Di Giordano Tabbì
Contratti milionari, fama, gloria e successo. Questo cercano tutti i ragazzi che decidono di proseguire con il calcio, diventare dei professionisti e dunque di farne il loro lavoro. Ma in pochi ci riescono.
Nel calcio devi crescere e devi adeguarti in fretta, se non riesci a fare il salto di qualità e a metterti in vetrina rimani indietro. Quando hai passato i diciotto anni e sei un calciatore con un contratto, un professionista, fai del calcio la tua vita. Ma spesso i ragazzi non rispettano le aspettative e vengono comprati e venduti come se fossero figurine. Il problema alla base è della società, la squadra di calcio ormai è una azienda, non pensa più a valorizzare sportivamente il prodotto del proprio vivaio, ma pensa a quel prodotto come un “business” che può già valere molto.

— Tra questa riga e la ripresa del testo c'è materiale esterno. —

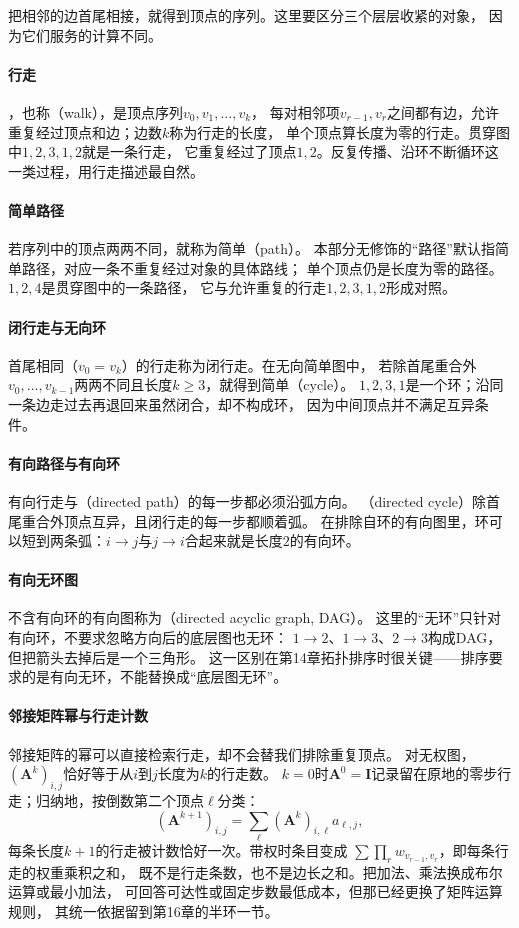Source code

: 把相邻的边首尾相接，就得到顶点的序列。这里要区分三个层层收紧的对象，
因为它们服务的计算不同。

\paragraph{行走}
，也称（walk），是顶点序列$v_0,v_1,\ldots,v_k$，
每对相邻项$v_{r-1},v_r$之间都有边，允许重复经过顶点和边；边数$k$称为行走的长度，
单个顶点算长度为零的行走。贯穿图中$1,2,3,1,2$就是一条行走，
它重复经过了顶点$1,2$。反复传播、沿环不断循环这一类过程，用行走描述最自然。

\paragraph{简单路径}
若序列中的顶点两两不同，就称为简单（path）。
本部分无修饰的“路径”默认指简单路径，对应一条不重复经过对象的具体路线；
单个顶点仍是长度为零的路径。$1,2,4$是贯穿图中的一条路径，
它与允许重复的行走$1,2,3,1,2$形成对照。

\paragraph{闭行走与无向环}
首尾相同（$v_0=v_k$）的行走称为闭行走。在无向简单图中，
若除首尾重合外$v_0,\ldots,v_{k-1}$两两不同且长度$k\geq3$，就得到简单（cycle）。
$1,2,3,1$是一个环；沿同一条边走过去再退回来虽然闭合，却不构成环，
因为中间顶点并不满足互异条件。

\paragraph{有向路径与有向环}
有向行走与（directed path）的每一步都必须沿弧方向。
（directed cycle）除首尾重合外顶点互异，且闭行走的每一步都顺着弧。
在排除自环的有向图里，环可以短到两条弧：$i\to j$与$j\to i$合起来就是长度$2$的有向环。

\paragraph{有向无环图}
不含有向环的有向图称为（directed acyclic graph, DAG）。
这里的“无环”只针对有向环，不要求忽略方向后的底层图也无环：
$1\to2$、$1\to3$、$2\to3$构成DAG，但把箭头去掉后是一个三角形。
这一区别在第14章拓扑排序时很关键——排序要求的是有向无环，不能替换成“底层图无环”。

\paragraph{邻接矩阵幂与行走计数}
邻接矩阵的幂可以直接检索行走，却不会替我们排除重复顶点。
对无权图，$(\bm A^k)_{i,j}$恰好等于从$i$到$j$长度为$k$的行走数。
$k=0$时$\bm A^0=\bm I$记录留在原地的零步行走；归纳地，按倒数第二个顶点$\ell$分类：
\[
  (\bm A^{k+1})_{i,j}=\sum_\ell(\bm A^k)_{i,\ell}a_{\ell,j},
\]
每条长度$k+1$的行走被计数恰好一次。带权时条目变成
$\sum\prod_r w_{v_{r-1},v_r}$，即每条行走的权重乘积之和，
既不是行走条数，也不是边长之和。把加法、乘法换成布尔运算或最小加法，
可回答可达性或固定步数最低成本，但那已经更换了矩阵运算规则，
其统一依据留到第16章的半环一节。

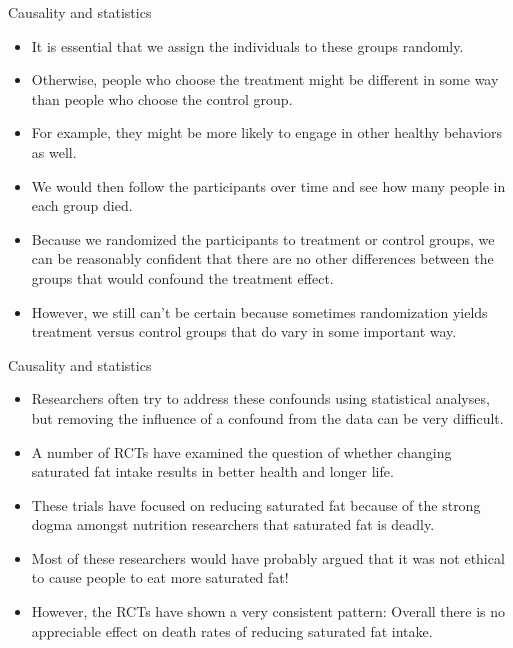 \documentclass[handout]{beamer}
\begin{document}
\begin{frame}{Causality and statistics}

\scriptsize{
\begin{itemize}
\item It is essential that we assign the individuals to these groups randomly. 
\item Otherwise, people who choose the treatment might be different in some way than people who choose the control group.
\item For example, they might be more likely to engage in other healthy behaviors as well. 
\item We would then follow the participants over time and see how many people in each group died. 
\item Because we randomized the participants to treatment or control groups, we can be reasonably confident that there are no other differences between the groups that would confound the treatment effect.
\item However, we still can’t be certain because sometimes randomization yields treatment versus control groups that do vary in some important way.
\end{itemize}

}
 
\end{frame}


\begin{frame}{Causality and statistics}

\scriptsize{
\begin{itemize}
\item Researchers often try to address these confounds using statistical analyses, but removing the influence of a confound from the data can be very difficult.
\item A number of RCTs have examined the question of whether changing saturated fat intake results in better health and longer life. 
\item These trials have focused on reducing saturated fat because of the strong dogma amongst nutrition researchers that saturated fat is deadly.
\item Most of these researchers would have probably argued that it was not ethical to cause people to eat more saturated fat! \item However, the RCTs have shown a very consistent pattern: Overall there is no appreciable effect on death rates of reducing saturated fat intake.
\end{itemize}

}
 
\end{frame}
\end{document}
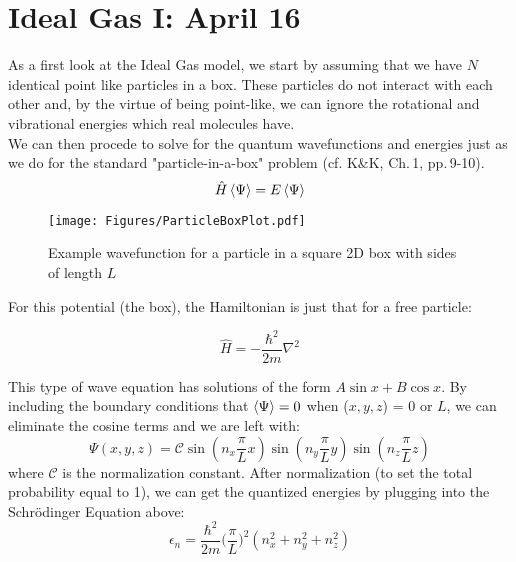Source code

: \section{Ideal Gas I: April 16}
\label{s:IdealGasI}
As a first look at the Ideal Gas model, we start by assuming that we have $N$ identical point like particles in a box. These particles do not interact with each other and, by the virtue of being point-like, we can ignore the rotational and vibrational energies which real molecules have.\\

We can then procede to solve for the quantum wavefunctions and energies just as we do for the standard "particle-in-a-box" problem (cf. K\&K, Ch.\,1, pp.\,9-10).
\begin{equation}
\hat{H} \Braket{\Psi} = E \Braket{\Psi}
\end{equation}

\begin{figure}[h]
\centering
\texttt{[image: Figures/ParticleBoxPlot.pdf]}
\caption{Example wavefunction for a particle in a square 2D box 
	with sides of length $L$}
\end{figure}

For this potential (the box), the Hamiltonian is just that for a free 
particle:

\begin{equation}
\hat{H} = -\frac{\hbar^2}{2 m} \nabla^2
\end{equation}

This type of wave equation has solutions of the form $A \sin{x} + B \cos{x}$.
By including the boundary conditions that $\Braket{\Psi} = 0$ when
($x, y, z$) = $0$ or $L$, we can eliminate the cosine terms and we are left
with:
\begin{equation}
\Psi(x,y,z) = \mathcal{C} \sin(n_x \frac{\pi}{L} x) \sin(n_y \frac{\pi}{L} y) \sin(n_z \frac{\pi}{L} z)
\end{equation}
where $\mathcal{C}$ is the normalization constant. After normalization (to set the total probability equal to 1), we can get the quantized energies by plugging into the Schr\"odinger Equation above:
\begin{equation}
\epsilon_n = \frac{\hbar^2}{2 m}\bigg(\frac{\pi}{L} \bigg)^2 (n_x^2 + n_y^2 + n_z^2)
\label{eq:IdealGasEnergies}
\end{equation}

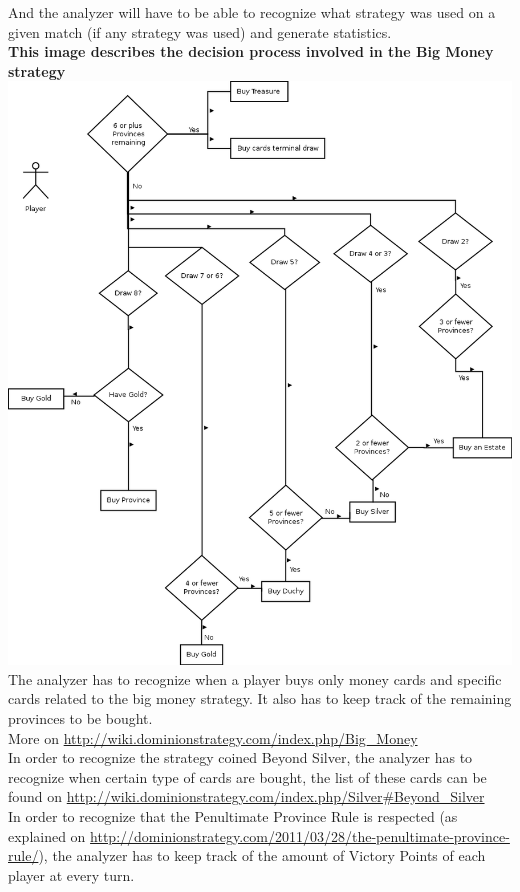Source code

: \documentclass{scrreprt}
\begin{document}
And the analyzer will have to be able to recognize what strategy was used on a
given match (if any strategy was used) and generate statistics.\\
\newpage
\textbf{This image describes the decision process involved in the Big Money strategy}\\ 
\includegraphics[width=\textwidth,height=\textheight,keepaspectratio]{big-money}\\
The analyzer has to recognize when a player buys only money cards and specific cards related to the big money strategy. It also has to keep track of the remaining provinces to be bought.\\
More on \url{http://wiki.dominionstrategy.com/index.php/Big_Money}\\

In order to recognize the strategy coined Beyond Silver, the analyzer has to recognize when certain type of cards are bought, the list of these cards can be found on \url{http://wiki.dominionstrategy.com/index.php/Silver#Beyond_Silver}\\

In order to recognize that the Penultimate Province Rule is respected (as explained on \url{http://dominionstrategy.com/2011/03/28/the-penultimate-province-rule/}), the analyzer has to keep track of the amount of Victory Points of each player at every turn.
\end{document}
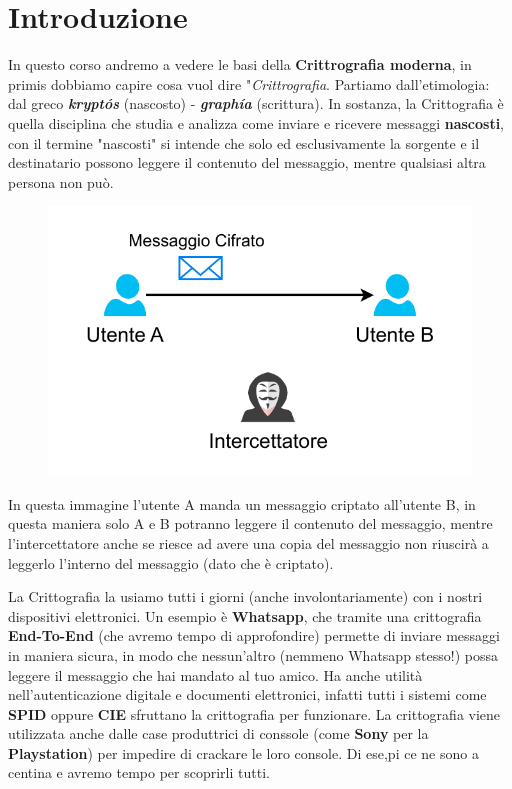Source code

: \documentclass{report}
\begin{document}
\section{Introduzione}

In questo corso andremo a vedere le basi della \textbf{Crittrografia moderna}, in primis dobbiamo capire cosa vuol dire "\textit{Crittrografia}. Partiamo dall'etimologia: dal greco \textbf{\textit{kryptós}} (nascosto) - \textbf{\textit{graphía}} (scrittura). In sostanza, la Crittografia è quella disciplina che studia e analizza come inviare e ricevere messaggi \textbf{nascosti}, con il termine "nascosti" si intende che solo ed esclusivamente la sorgente e il destinatario possono leggere il contenuto del messaggio, mentre qualsiasi altra persona non può. 

\begin{figure}[h]
     \centering
    \includegraphics[width=0.6\linewidth]{logos/cripto1.pdf}
\end{figure}

In questa immagine l'utente A manda un messaggio criptato all'utente B, in questa maniera solo A e B potranno leggere il contenuto del messaggio, mentre l'intercettatore anche se riesce ad avere una copia del messaggio non riuscirà a leggerlo l'interno del messaggio (dato che è criptato).


La Crittografia la usiamo tutti i giorni (anche involontariamente) con i nostri dispositivi elettronici. Un esempio è \textbf{Whatsapp}, che tramite una crittografia \textbf{End-To-End} (che avremo tempo di approfondire) permette di inviare messaggi in maniera sicura, in modo che nessun'altro (nemmeno Whatsapp stesso!) possa leggere il messaggio che hai mandato al tuo amico. Ha anche utilità nell'autenticazione digitale e documenti elettronici, infatti tutti i sistemi come \textbf{SPID} oppure \textbf{CIE} sfruttano la crittografia per funzionare. La crittografia viene utilizzata anche dalle case produttrici di conssole (come \textbf{Sony} per la \textbf{Playstation}) per impedire di crackare le loro console. Di ese,pi ce ne sono a centina e avremo tempo per scoprirli tutti. 
\end{document}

Il Barcellona, non proprio l’ultima società sulla piazza, qualche anno fa fu denunciata dalla FIFA perché colpevole di aver acquistato in maniera irregolare dieci giocatori under 18. La compravendita di giovani e di questi scambi “poco onesti” tra società ha anche riguardato il calcio italiano, ne è un chiaro esempio la vicenda delle “finte plusvalenze” tra Chievo e Cesena, che si sono scambiati giocatori delle giovanili, italiani e non per un totale di 60 milioni di euro negli ultimi quattro anni. In particolar modo è divenuto famoso il caso di un 2001 nigeriano Eziefula Lordswill, che non si riusciva a capire con quale delle due società fosse tesserato. Ragazzini che a bilancio valevano milioni di euro. Tutte le società comprano e rivendono ogni anno migliaia di giovani, sia squadre grandi che piccole. Il calcio ha bisogno di una riforma anche e soprattutto a livello dilettantistico. Damiano Tommasi, il presidente AIC, ex calciatore di Serie A, si sta impegnando per cambiare le norme ed in generale tutta la situazione legata a questa compravendita dei calciatori dilettanti. Tommasi sta portando avanti da anni ormai una battaglia contro il vincolo sportivo dilettantistico che ogni giocatore ha con la propria società, sin da quando è piccolo.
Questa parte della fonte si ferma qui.